Definition of Confidential Information – Confidential Information as used throughout this Agreement means any secret or proprietary information relating directly to Nuevva business or planned business matters and that of Nuevva affiliated companies and subsidiaries, including, but not limited to; products, customer lists , pricing policies, employment records and policies, operational methods, marketing plans and strategies, product development techniques or plans, business plans, new personnel acquisition plans, methods of manufacture, technical processes, designs and design projects, inventions and research programs, trade “know-how,” trade secrets, specific software, algorithms, computer processing systems, object and source codes, user manuals, systems documentation, and other business affairs of Nuevva and Nuevva affiliated companies and subsidiaries.

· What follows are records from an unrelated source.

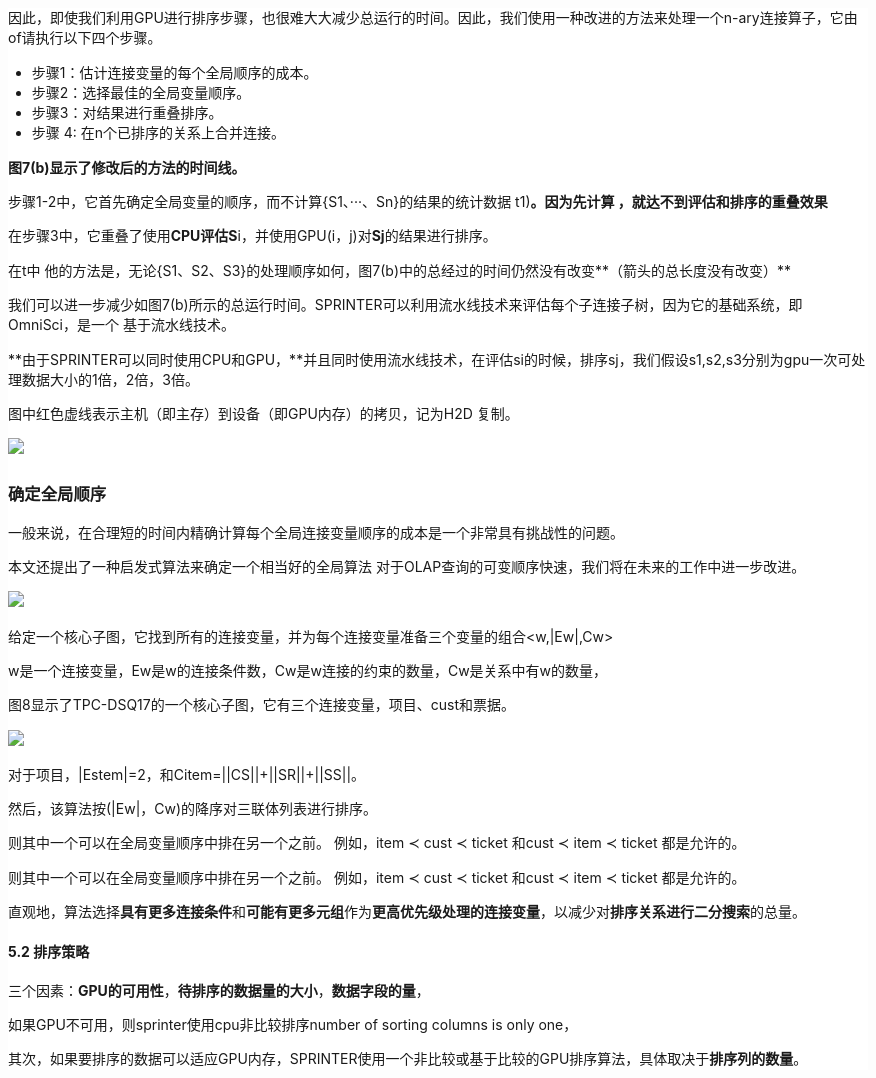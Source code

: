 因此，即使我们利用GPU进行排序步骤，也很难大大减少总运行的时间。因此，我们使用一种改进的方法来处理一个n-ary连接算子，它由of请执行以下四个步骤。

- 步骤1：估计连接变量的每个全局顺序的成本。
- 步骤2：选择最佳的全局变量顺序。
- 步骤3：对结果进行重叠排序。
- 步骤 4: 在n个已排序的关系上合并连接。

 **图7(b)显示了修改后的方法的时间线。**

步骤1-2中，它首先确定全局变量的顺序，而不计算{S1、···、Sn}的结果的统计数据 t1)**。因为先计算 ，就达不到评估和排序的重叠效果**

在步骤3中，它重叠了使用**CPU评估S**i，并使用GPU(i，j)对**Sj**的结果进行排序。

在t中 他的方法是，无论{S1、S2、S3}的处理顺序如何，图7(b)中的总经过的时间仍然没有改变**（箭头的总长度没有改变）**

我们可以进一步减少如图7(b)所示的总运行时间。SPRINTER可以利用流水线技术来评估每个子连接子树，因为它的基础系统，即OmniSci，是一个 基于流水线技术。

**由于SPRINTER可以同时使用CPU和GPU，**并且同时使用流水线技术，在评估si的时候，排序sj，我们假设s1,s2,s3分别为gpu一次可处理数据大小的1倍，2倍，3倍。

图中红色虚线表示主机（即主存）到设备（即GPU内存）的拷贝，记为H2D 复制。

![](https://tva1.sinaimg.cn/large/008i3skNgy1gt0e2iux1lj30ix0fjdgo.jpg)



### 确定全局顺序

一般来说，在合理短的时间内精确计算每个全局连接变量顺序的成本是一个非常具有挑战性的问题。

本文还提出了一种启发式算法来确定一个相当好的全局算法 对于OLAP查询的可变顺序快速，我们将在未来的工作中进一步改进。

![](https://tva1.sinaimg.cn/large/008i3skNgy1gt0e86b0wmj30ir0d4q48.jpg)

给定一个核心子图，它找到所有的连接变量，并为每个连接变量准备三个变量的组合<w,|Ew|,Cw>

w是一个连接变量，Ew是w的连接条件数，Cw是w连接的约束的数量，Cw是关系中有w的数量，

图8显示了TPC-DSQ17的一个核心子图，它有三个连接变量，项目、cust和票据。



![](https://tva1.sinaimg.cn/large/008i3skNgy1gtc61m91taj30dn06r74k.jpg)

对于项目，|Estem|=2，和Citem=||CS||+||SR||+||SS||。

然后，该算法按(|Ew|，Cw)的降序对三联体列表进行排序。

则其中一个可以在全局变量顺序中排在另一个之前。 例如，item ≺ cust ≺ ticket 和cust ≺ item ≺ ticket 都是允许的。

则其中一个可以在全局变量顺序中排在另一个之前。 例如，item ≺ cust ≺ ticket 和cust ≺ item ≺ ticket 都是允许的。

直观地，算法选择**具有更多连接条件**和**可能有更多元组**作为**更高优先级处理的连接变量**，以减少对**排序关系进行二分搜索**的总量。



#### 5.2 排序策略

三个因素：**GPU的可用性**，**待排序的数据量的大小**，**数据字段的量**，

如果GPU不可用，则sprinter使用cpu非比较排序number of sorting columns is only one，

其次，如果要排序的数据可以适应GPU内存，SPRINTER使用一个非比较或基于比较的GPU排序算法，具体取决于**排序列的数量**。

Nondisclosure – Promisor agrees to keep strictly confidential all Confidential Information and will not, without Nuevva’s express written authorization, signed by one of Nuevva’s authorized officers, use, sell, market, or disclose any Confidential Information to any third person, firm, corporation, or association for any purpose. Promisor further agrees to not make any copies of the Confidential Information except upon Nuevva written authorization, signed by one of Nuevva authorized officers, and will not remove any copy or sample of Confidential Information from the premises of Nuevva, or Nuevva’s web site or other publications or printed matter, without such authorization.
Treatment of Material – Promisor acknowledges that information covered by said agreement shall not be copied, sent, printed, or transmitted in any way beyond the user to whom the password is supplied. Further, it is agreed that if at any time the Promisor and Nuevva decide not to continue working together, the Promisor must at that stage immediately return, destroy, erase, or otherwise render unusable, all Confidential Information in Promisor’s possession.
Obligations Continue Past Term – The obligations imposed on Promisor shall continue with respect to each unit of the Confidential Information following the termination of the business relationship between Promisor and Nuevva, and such obligations shall not terminate until such unit shall cease to be secret and confidential and shall be in the public domain, unless such event shall have occurred as a result of wrongful conduct by Promisor or Promisor’s agents, servants, officers, or employees or a breach of the covenants set forth in this Agreement.
Equitable Relief – Promisor acknowledges and agrees that a breach of the provisions of Paragraph 3 or 4 of this Agreement would cause Nuevva to suffer irreparable damage that could not be adequately remedied by an action at law. Accordingly, Promisor agrees that Nuevva shall have the right to seek performance of the provisions of Paragraph 3 to enjoin a breach or attempted breach of the provisions thereof, such right being in addition to all other rights and remedies that are available to Nuevva at law, in equity, or otherwise.
I hereby acknowledge and accept the terms of the above Non-Disclosure Agreement.